__Work to be completed__
Every line in the data below that includes "break" belongs in the answer, copied as it stands.

__Given information__
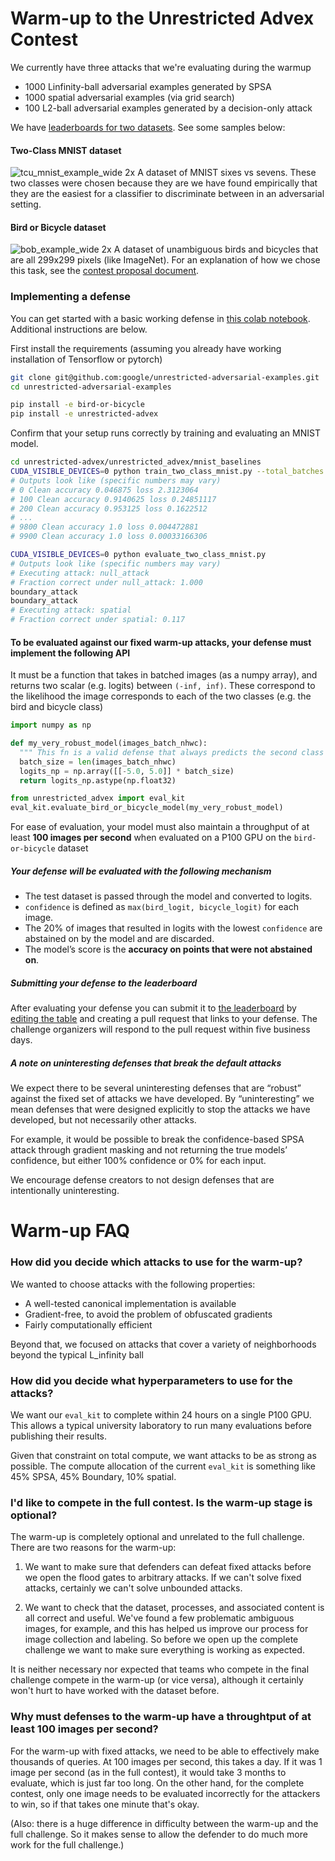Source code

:# Warm-up to the Unrestricted Advex Contest

We currently have three attacks that we're evaluating during the warmup

- 1000 Linfinity-ball adversarial examples generated by SPSA
- 1000 spatial adversarial examples (via grid search)
- 100 L2-ball adversarial examples generated by a decision-only attack

We have [leaderboards for two datasets](https://github.com/google/unrestricted-adversarial-examples#user-content-leaderboard). See some samples below:

#### Two-Class MNIST dataset
![tcu_mnist_example_wide 2x](https://user-images.githubusercontent.com/306655/45507996-726bdd00-b748-11e8-90ad-ea701e63f9a2.png)
A dataset of MNIST sixes vs sevens. These two classes were chosen because they are we have found empirically that they are the easiest for a classifier to discriminate between in an adversarial setting.

#### Bird or Bicycle dataset 
![bob_example_wide 2x](https://user-images.githubusercontent.com/306655/45507995-726bdd00-b748-11e8-9074-d93e257ea1a0.png)
A dataset of unambiguous birds and bicycles that are all 299x299 pixels (like ImageNet). For an explanation of how we chose this task, see the [contest proposal document](https://github.com/google/unrestricted-adversarial-examples/blob/master/contest_proposal.md#unambiguous-two-class-bird-or-bicycle-dataset).

### Implementing a defense
You can get started with a basic working defense in [this colab notebook](https://colab.research.google.com/drive/1ISHInSv7zV-r0-vR8JgBCWayuI3MtMQY). Additional instructions are below.

First install the requirements (assuming you already have working installation
of Tensorflow or pytorch)
```bash
git clone git@github.com:google/unrestricted-adversarial-examples.git
cd unrestricted-adversarial-examples

pip install -e bird-or-bicycle
pip install -e unrestricted-advex
```

Confirm that your setup runs correctly by training and evaluating an MNIST model.
```bash
cd unrestricted-advex/unrestricted_advex/mnist_baselines
CUDA_VISIBLE_DEVICES=0 python train_two_class_mnist.py --total_batches 10000
# Outputs look like (specific numbers may vary)
# 0 Clean accuracy 0.046875 loss 2.3123064
# 100 Clean accuracy 0.9140625 loss 0.24851117
# 200 Clean accuracy 0.953125 loss 0.1622512
# ...
# 9800 Clean accuracy 1.0 loss 0.004472881
# 9900 Clean accuracy 1.0 loss 0.00033166306

CUDA_VISIBLE_DEVICES=0 python evaluate_two_class_mnist.py
# Outputs look like (specific numbers may vary)
# Executing attack: null_attack
# Fraction correct under null_attack: 1.000
boundary_attack
boundary_attack
# Executing attack: spatial
# Fraction correct under spatial: 0.117
```

#### To be evaluated against our fixed warm-up attacks, your defense must implement the following API

It must be a function that takes in batched images (as a numpy array), and returns two scalar (e.g. logits) between `(-inf, inf)`. These correspond to the likelihood the image corresponds to each of the two classes (e.g. the bird and bicycle class)

```python
import numpy as np

def my_very_robust_model(images_batch_nhwc):
  """ This fn is a valid defense that always predicts the second class """
  batch_size = len(images_batch_nhwc)
  logits_np = np.array([[-5.0, 5.0]] * batch_size)
  return logits_np.astype(np.float32)

from unrestricted_advex import eval_kit
eval_kit.evaluate_bird_or_bicycle_model(my_very_robust_model)
```

For ease of evaluation, your model must also maintain a throughput of at least **100 images per second** when evaluated on a P100 GPU on the `bird-or-bicycle` dataset

##### Your defense will be evaluated with the following mechanism

- The test dataset is passed through the model and converted to logits.
- `confidence` is defined as `max(bird_logit, bicycle_logit)` for each image.
- The 20% of images that resulted in logits with the lowest `confidence` are abstained on by the model and are discarded.
- The model’s score is the **accuracy on points that were not abstained on**.

##### Submitting your defense to the leaderboard

After evaluating your defense you can submit it to [the leaderboard](https://github.com/google/unrestricted-adversarial-examples#user-content-leaderboard) by [editing the table](https://github.com/google/unrestricted-adversarial-examples/edit/master/README.md) and creating a pull request that links to your defense. The challenge organizers will respond to the pull request within five business days.

##### A note on uninteresting defenses that break the default attacks
We expect there to be several uninteresting defenses that are “robust” against the fixed set of attacks we have developed. By “uninteresting” we mean defenses that were designed explicitly to stop the attacks we have developed, but not necessarily other attacks. 

For example, it would be possible to break the confidence-based SPSA attack through gradient masking and not returning the true models’ confidence, but either 100% confidence or 0% for each input.

We encourage defense creators to not design defenses that are intentionally uninteresting.
 

# Warm-up FAQ

### How did you decide which attacks to use for the warm-up?

We wanted to choose attacks with the following properties:

- A well-tested canonical implementation is available
- Gradient-free, to avoid the problem of obfuscated gradients
- Fairly computationally efficient  

Beyond that, we focused on attacks that cover a variety of neighborhoods beyond the typical L_infinity ball 

### How did you decide what hyperparameters to use for the attacks?

We want our `eval_kit` to complete within 24 hours on a single P100 GPU. This allows a typical university laboratory to run many evaluations before publishing their results.

Given that constraint on total compute, we want attacks to be as strong as possible. The compute allocation of the current `eval_kit` is something like 45% SPSA, 45% Boundary, 10% spatial. 

### I'd like to compete in the full contest. Is the warm-up stage is optional?
The warm-up is completely optional and unrelated to the full challenge. There are two reasons for the warm-up:

1) We want to make sure that defenders can defeat fixed attacks before we open the flood gates to arbitrary attacks. If we can't solve fixed attacks, certainly we can't solve unbounded attacks.

2) We want to check that the dataset, processes, and associated content is all correct and useful. We've found a few problematic ambiguous images, for example, and this has helped us improve our process for image collection and labeling. So before we open up the complete challenge we want to make sure everything is working as expected.

It is neither necessary nor expected that teams who compete in the final challenge compete in the warm-up (or vice versa), although it certainly won't hurt to have worked with the dataset before.

### Why must defenses to the warm-up have a throughtput of at least 100 images per second?
For the warm-up with fixed attacks, we need to be able to effectively make thousands of queries. At 100 images per second, this takes a day. If it was 1 image per second (as in the full contest), it would take 3 months to evaluate, which is just far too long. On the other hand, for the complete contest, only one image needs to be evaluated incorrectly for the attackers to win, so if that takes one minute that's okay.

(Also: there is a huge difference in difficulty between the warm-up and the full challenge. So it makes sense to allow the defender to do much more work for the full challenge.)

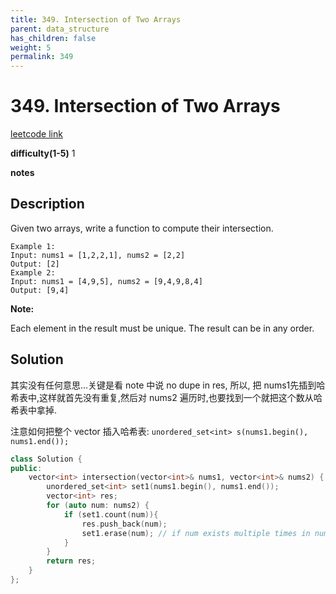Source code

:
 ```yaml
---
title: 349. Intersection of Two Arrays
parent: data_structure
has_children: false
weight: 5
permalink: 349
---
```

# 349. Intersection of Two Arrays
[leetcode link](https://leetcode.com/problems/intersection-of-two-arrays/)

**difficulty(1-5)** 
1

**notes**   


## Description
Given two arrays, write a function to compute their intersection.
```
Example 1:
Input: nums1 = [1,2,2,1], nums2 = [2,2]
Output: [2]
Example 2:
Input: nums1 = [4,9,5], nums2 = [9,4,9,8,4]
Output: [9,4]
```
**Note:**

Each element in the result must be unique.
The result can be in any order.

## Solution

其实没有任何意思...关键是看 note 中说 no dupe in res, 所以, 把 nums1先插到哈希表中,这样就首先没有重复,然后对 nums2 遍历时,也要找到一个就把这个数从哈希表中拿掉.

注意如何把整个 vector 插入哈希表:
`unordered_set<int> s(nums1.begin(), nums1.end());`


```c++
class Solution {
public:
    vector<int> intersection(vector<int>& nums1, vector<int>& nums2) {
        unordered_set<int> set1(nums1.begin(), nums1.end());
        vector<int> res;
        for (auto num: nums2) {
            if (set1.count(num)){
                res.push_back(num);
                set1.erase(num); // if num exists multiple times in nums2, will NOT appear multiple times in res
            }
        }
        return res;
    }
};
```
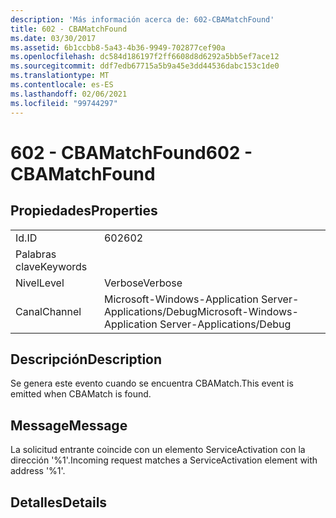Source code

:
```yaml
---
description: 'Más información acerca de: 602-CBAMatchFound'
title: 602 - CBAMatchFound
ms.date: 03/30/2017
ms.assetid: 6b1ccbb8-5a43-4b36-9949-702877cef90a
ms.openlocfilehash: dc584d186197f2ff6608d8d6292a5bb5ef7ace12
ms.sourcegitcommit: ddf7edb67715a5b9a45e3dd44536dabc153c1de0
ms.translationtype: MT
ms.contentlocale: es-ES
ms.lasthandoff: 02/06/2021
ms.locfileid: "99744297"
---
```

# <a name="602---cbamatchfound"></a><span data-ttu-id="dca50-103">602 - CBAMatchFound</span><span class="sxs-lookup"><span data-stu-id="dca50-103">602 - CBAMatchFound</span></span>

## <a name="properties"></a><span data-ttu-id="dca50-104">Propiedades</span><span class="sxs-lookup"><span data-stu-id="dca50-104">Properties</span></span>  
  
|||  
|-|-|  
|<span data-ttu-id="dca50-105">Id.</span><span class="sxs-lookup"><span data-stu-id="dca50-105">ID</span></span>|<span data-ttu-id="dca50-106">602</span><span class="sxs-lookup"><span data-stu-id="dca50-106">602</span></span>|  
|<span data-ttu-id="dca50-107">Palabras clave</span><span class="sxs-lookup"><span data-stu-id="dca50-107">Keywords</span></span>||  
|<span data-ttu-id="dca50-108">Nivel</span><span class="sxs-lookup"><span data-stu-id="dca50-108">Level</span></span>|<span data-ttu-id="dca50-109">Verbose</span><span class="sxs-lookup"><span data-stu-id="dca50-109">Verbose</span></span>|  
|<span data-ttu-id="dca50-110">Canal</span><span class="sxs-lookup"><span data-stu-id="dca50-110">Channel</span></span>|<span data-ttu-id="dca50-111">Microsoft-Windows-Application Server-Applications/Debug</span><span class="sxs-lookup"><span data-stu-id="dca50-111">Microsoft-Windows-Application Server-Applications/Debug</span></span>|  
  
## <a name="description"></a><span data-ttu-id="dca50-112">Descripción</span><span class="sxs-lookup"><span data-stu-id="dca50-112">Description</span></span>  

 <span data-ttu-id="dca50-113">Se genera este evento cuando se encuentra CBAMatch.</span><span class="sxs-lookup"><span data-stu-id="dca50-113">This event is emitted when CBAMatch is found.</span></span>  
  
## <a name="message"></a><span data-ttu-id="dca50-114">Message</span><span class="sxs-lookup"><span data-stu-id="dca50-114">Message</span></span>  

 <span data-ttu-id="dca50-115">La solicitud entrante coincide con un elemento ServiceActivation con la dirección '%1'.</span><span class="sxs-lookup"><span data-stu-id="dca50-115">Incoming request matches a ServiceActivation element with address '%1'.</span></span>  
  
## <a name="details"></a><span data-ttu-id="dca50-116">Detalles</span><span class="sxs-lookup"><span data-stu-id="dca50-116">Details</span></span>
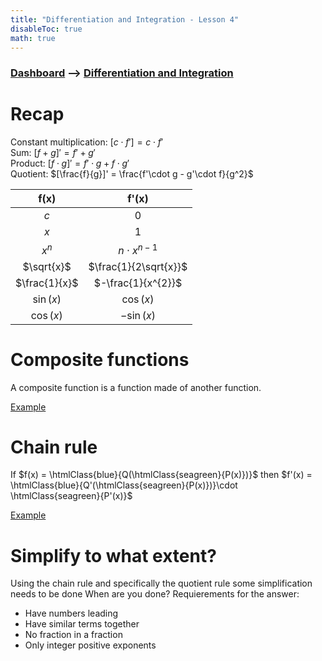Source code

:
 ```yaml
---
title: "Differentiation and Integration - Lesson 4"
disableToc: true
math: true
---
```


### [Dashboard]() --> [Differentiation and Integration](Differentiation%20and%20Integration/Differentiation%20and%20Integration.md)

# <span class="highlight-fushia">Recap</span>
<span class="fushia">Constant multiplication</span>: $[c\cdot f']=c\cdot f'$<br>
<span class="fushia">Sum</span>: $[f + g]' = f' + g'$<br>
<span class="fushia">Product</span>: $[f\cdot g]' = f'\cdot g + f\cdot g'$<br>
<span class="fushia">Quotient</span>: $[\frac{f}{g}]' = \frac{f'\cdot g - g'\cdot f}{g^2}$

|     f(x)      |         f'(x)         |
|:-------------:|:---------------------:|
|      $c$      |          $0$          |
|      $x$      |          $1$          |
|    $x^{n}$    |  $n\cdot x^{n - 1}$   |
|  $\sqrt{x}$   | $\frac{1}{2\sqrt{x}}$ |
| $\frac{1}{x}$ |  $-\frac{1}{x^{2}}$   |
|   $\sin(x)$   |       $\cos(x)$       |
|   $\cos(x)$   |      $-\sin(x)$       |

# <span class="highlight-blue">Composite functions</span>
A <span class="blue">composite function</span> is a function made of another function.<br>

[Example](Differentiation%20and%20Integration/Lesson%204%20-%20Example%201.md)

# <span class="highlight-blue">Chain rule</span>
If $f(x) = \htmlClass{blue}{Q(\htmlClass{seagreen}{P(x)})}$ then $f'(x) = \htmlClass{blue}{Q'(\htmlClass{seagreen}{P(x)})}\cdot \htmlClass{seagreen}{P'(x)}$

[Example](Differentiation%20and%20Integration/Lesson%204%20-%20Example%202.md)

# <span class="highlight-violet">Simplify to what extent?</span>
Using the chain rule and specifically the quotient rule some simplification needs to be done
When are you done?
Requierements for the answer:
- Have numbers leading
- Have similar terms together
- No fraction in a fraction
- Only integer positive exponents

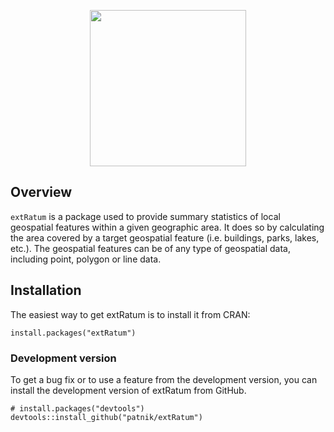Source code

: 
<p align="center">
  <img width="250" src="sticker.png">
</p>

## Overview

`extRatum` is a package used to provide summary statistics of local geospatial features within a given geographic area. It does so by calculating the area covered by a target geospatial feature (i.e. buildings, parks, lakes, etc.). The geospatial features can be of any type of geospatial data, including point, polygon or line data. 


## Installation
The easiest way to get extRatum is to install it from CRAN:

```{r, eval = FALSE}
install.packages("extRatum")
```

### Development version

To get a bug fix or to use a feature from the development version, you can install 
the development version of extRatum from GitHub.

```{r, eval = FALSE}
# install.packages("devtools")
devtools::install_github("patnik/extRatum")
```


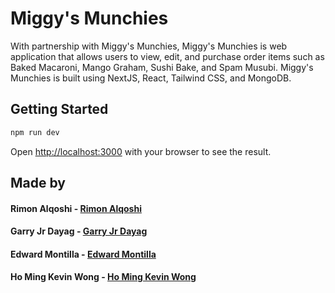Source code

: # Miggy's Munchies

With partnership with Miggy's Munchies, Miggy's Munchies is web application that allows users to view, edit, and purchase order items such as Baked Macaroni, Mango Graham, Sushi Bake, and Spam Musubi. Miggy's Munchies is built using NextJS, React, Tailwind CSS, and MongoDB. 


## Getting Started
```javascript
npm run dev
```
Open [http://localhost:3000](http://localhost:3000) with your browser to see the result.


## Made by
#### Rimon Alqoshi - [Rimon Alqoshi](https://github.com/Rimon83)
#### Garry Jr Dayag - [Garry Jr Dayag](https://github.com/garryloopy)
#### Edward Montilla - [Edward Montilla](https://github.com/edwardmontilla)
#### Ho Ming Kevin Wong - [Ho Ming Kevin Wong](https://github.com/kevinw1222)
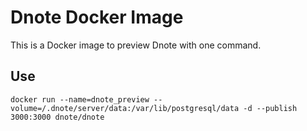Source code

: # Dnote Docker Image

This is a Docker image to preview Dnote with one command.

## Use

```
docker run --name=dnote_preview --volume=/.dnote/server/data:/var/lib/postgresql/data -d --publish 3000:3000 dnote/dnote
```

__Task answer__
##### A note on uninteresting defenses that break the default attacks
For example, it would be possible to break the confidence-based SPSA attack through gradient masking and not returning the true models’ confidence, but either 100% confidence or 0% for each input.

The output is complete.